|On a similar note, what does this (legal Haskell 98) definition mean?
|
| (((+) + 1) + 1) 1 = (+)
|
|That's right!
|
| (+) :: (Integral a, Num b, Num c) => a -> b -> c -> a
I was about to ask you to explain this, but in writing this email,
I've worked it out.. :-)
decl -> gendecl
| (funlhs | pat0) rhs
funlhs -> var apat {apat }
| pati+1 varop(a,i) pati+1
| lpati varop(l,i) pati+1
| pati+1 varop(r,i) rpati
| ( funlhs ) apat {apat }
We have: "(((+) + 1) + 1)" then "1", so we can't have <pat0>, so it
must be <funlhs>. There are only two terms, and the first is not
<var> so it must be <(funlhs) apat>. For "((+) + 1) + 1" to be
<funlhs>, the third "+" must be a <varop> as it cannot be an <apat>
(it would have to have brackets around it).

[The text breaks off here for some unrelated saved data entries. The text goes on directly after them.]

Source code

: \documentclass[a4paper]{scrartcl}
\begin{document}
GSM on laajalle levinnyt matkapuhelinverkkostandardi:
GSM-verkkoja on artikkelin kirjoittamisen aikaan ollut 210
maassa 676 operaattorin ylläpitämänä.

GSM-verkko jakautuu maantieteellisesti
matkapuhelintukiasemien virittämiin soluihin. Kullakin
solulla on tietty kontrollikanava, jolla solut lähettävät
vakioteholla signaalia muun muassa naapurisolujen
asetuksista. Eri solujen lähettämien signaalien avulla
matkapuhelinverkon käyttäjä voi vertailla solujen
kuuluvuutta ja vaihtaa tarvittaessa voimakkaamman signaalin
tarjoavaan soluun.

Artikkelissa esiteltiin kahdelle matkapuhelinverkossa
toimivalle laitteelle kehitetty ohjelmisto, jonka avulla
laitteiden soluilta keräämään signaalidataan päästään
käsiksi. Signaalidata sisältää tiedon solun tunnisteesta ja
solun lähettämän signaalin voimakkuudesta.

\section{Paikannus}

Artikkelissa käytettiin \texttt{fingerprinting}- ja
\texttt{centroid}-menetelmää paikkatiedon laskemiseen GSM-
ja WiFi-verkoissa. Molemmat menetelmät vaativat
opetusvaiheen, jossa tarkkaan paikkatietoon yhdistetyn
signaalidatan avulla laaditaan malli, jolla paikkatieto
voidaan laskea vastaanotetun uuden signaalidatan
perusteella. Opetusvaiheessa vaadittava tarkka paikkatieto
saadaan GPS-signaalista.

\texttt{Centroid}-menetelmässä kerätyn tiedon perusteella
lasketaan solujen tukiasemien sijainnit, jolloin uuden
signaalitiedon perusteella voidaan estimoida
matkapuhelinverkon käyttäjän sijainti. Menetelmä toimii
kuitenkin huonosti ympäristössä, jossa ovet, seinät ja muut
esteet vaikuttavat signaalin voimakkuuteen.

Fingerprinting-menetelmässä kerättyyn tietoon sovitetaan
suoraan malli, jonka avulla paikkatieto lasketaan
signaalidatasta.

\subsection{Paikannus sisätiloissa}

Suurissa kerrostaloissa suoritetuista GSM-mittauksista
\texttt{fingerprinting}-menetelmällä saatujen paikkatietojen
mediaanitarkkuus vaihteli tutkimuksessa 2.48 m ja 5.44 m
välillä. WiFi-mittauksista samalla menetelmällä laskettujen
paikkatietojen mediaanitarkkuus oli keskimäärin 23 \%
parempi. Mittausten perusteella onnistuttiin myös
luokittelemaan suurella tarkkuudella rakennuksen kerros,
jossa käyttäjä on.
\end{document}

So, "((+) + 1)" is a
<pat>, and thus "(+)" is <var>. Therefore, "(+)" is acting as an
integer here.
But then, to what does the "(+)" on the rhs refer? This is similar
to:
f f = f
which was on the list a while back IIRC, and defines the identity
according to Hugs (I'm not sure if this is dictated by the language
report or not). By analogy then, the equation:
(((+) + 1) + 1) 1 = (+)
defines a function (+) that takes an integer N, and two further
elements of Num, and if these elements are both 1 then it returns N-1.
Correct? :-)
There, that only took about an hour... ;-)
Graeme.